We’ve made incremental progress, but parochial views about transmission ownership, planning and cost allocation are preventing our nation from having the most efficient, effective grid. State regulators should embrace their expanded role in the new transmission planning processes. Competitive regional and interregional planning will yield innovative solutions, ensure that we are making smart transmission investments and deliver lower-cost power for customers.

We need reasonable regulatory programs.

Fuel diversity and robust transmission become even more critical as we comply with the most aggressive EPA agenda since the formation of the agency, and try to keep the lights on.

The unprecedented set of EPA regulations focused on our industry will shutter up to a fifth of our nation’s coal-fueled generating capacity, add significant costs to nuclear plants and seriously tax grid reliability in just a few years—and that’s before they regulate carbon dioxide emissions.

It’s appropriate to seek continuing environmental improvement, but it’s time to begin balancing environmental desires with economic reality. A reasonable approach would account for the emission reductions already being made by our industry, include comprehensive analysis of the costs and benefits of the full suite of regulations, and be based on realistic compliance schedules that don’t impede economic progress. Done right, it is possible to meet environmental objectives in a way that greatly reduces the impact on consumers and the economy.

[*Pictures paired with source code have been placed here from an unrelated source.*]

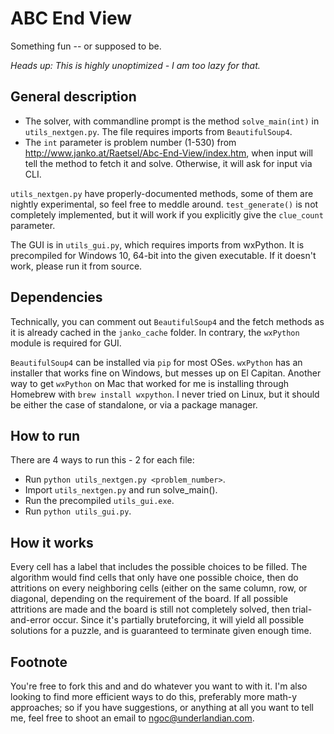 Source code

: # ABC End View
Something fun -- or supposed to be.

*Heads up: This is highly unoptimized - I am too lazy for that.*

## General description
- The solver, with commandline prompt is the method `solve_main(int)` in `utils_nextgen.py`. The file requires imports from `BeautifulSoup4`.
- The `int` parameter is problem number (1-530) from http://www.janko.at/Raetsel/Abc-End-View/index.htm, when input will tell the method to fetch it and solve. Otherwise, it will ask for input via CLI.

`utils_nextgen.py` have properly-documented methods, some of them are nightly experimental, so feel free to meddle around. `test_generate()` is not completely implemented, but it will work if you explicitly give the `clue_count` parameter.

The GUI is in `utils_gui.py`, which requires imports from wxPython. It is precompiled for Windows 10, 64-bit into the given executable. If it doesn't work, please run it from source.

## Dependencies
Technically, you can comment out `BeautifulSoup4` and the fetch methods as it is already cached in the `janko_cache` folder. In contrary, the `wxPython` module is required for GUI.

`BeautifulSoup4` can be installed via `pip` for most OSes. `wxPython` has an installer that works fine on Windows, but messes up on El Capitan. Another way to get `wxPython` on Mac that worked for me is installing through Homebrew with `brew install wxpython`. I never tried on Linux, but it should be either the case of standalone, or via a package manager.

## How to run
There are 4 ways to run this - 2 for each file:
- Run `python utils_nextgen.py <problem_number>`.
- Import `utils_nextgen.py` and run solve_main().
- Run the precompiled `utils_gui.exe`.
- Run `python utils_gui.py`.

## How it works
Every cell has a label that includes the possible choices to be filled. The algorithm would find cells that only have one possible choice, then do attritions on every neighboring cells (either on the same column, row, or diagonal, depending on the requirement of the board. If all possible attritions are made and the board is still not completely solved, then trial-and-error occur. Since it's partially bruteforcing, it will yield all possible solutions for a puzzle, and is guaranteed to terminate given enough time.

## Footnote
You're free to fork this and and do whatever you want to with it. I'm also looking to find more efficient ways to do this, preferably more math-y approaches; so if you have suggestions, or anything at all you want to tell me, feel free to shoot an email to ngoc@underlandian.com.
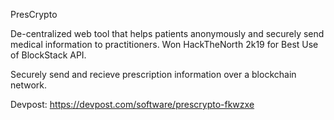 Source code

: PresCrypto

De-centralized web tool that helps patients anonymously and securely send medical information to practitioners. Won HackTheNorth 2k19 for Best Use of BlockStack API.

Securely send and recieve prescription information over a blockchain network.

Devpost: https://devpost.com/software/prescrypto-fkwzxe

Twenty-five years after joining an electric utility, I’m still excited and awed to be part of this industry. We’re a noble business, whose product brings comfort, warmth, nourishment, entertainment, energy and light to billions around the globe. The next decade will challenge our resilience and creativity with unmatched pressures from our customers, regulators, investors and employees. But it also provides an exciting opportunity to truly change and shape the future of our business. I look forward to seeing how it unfolds.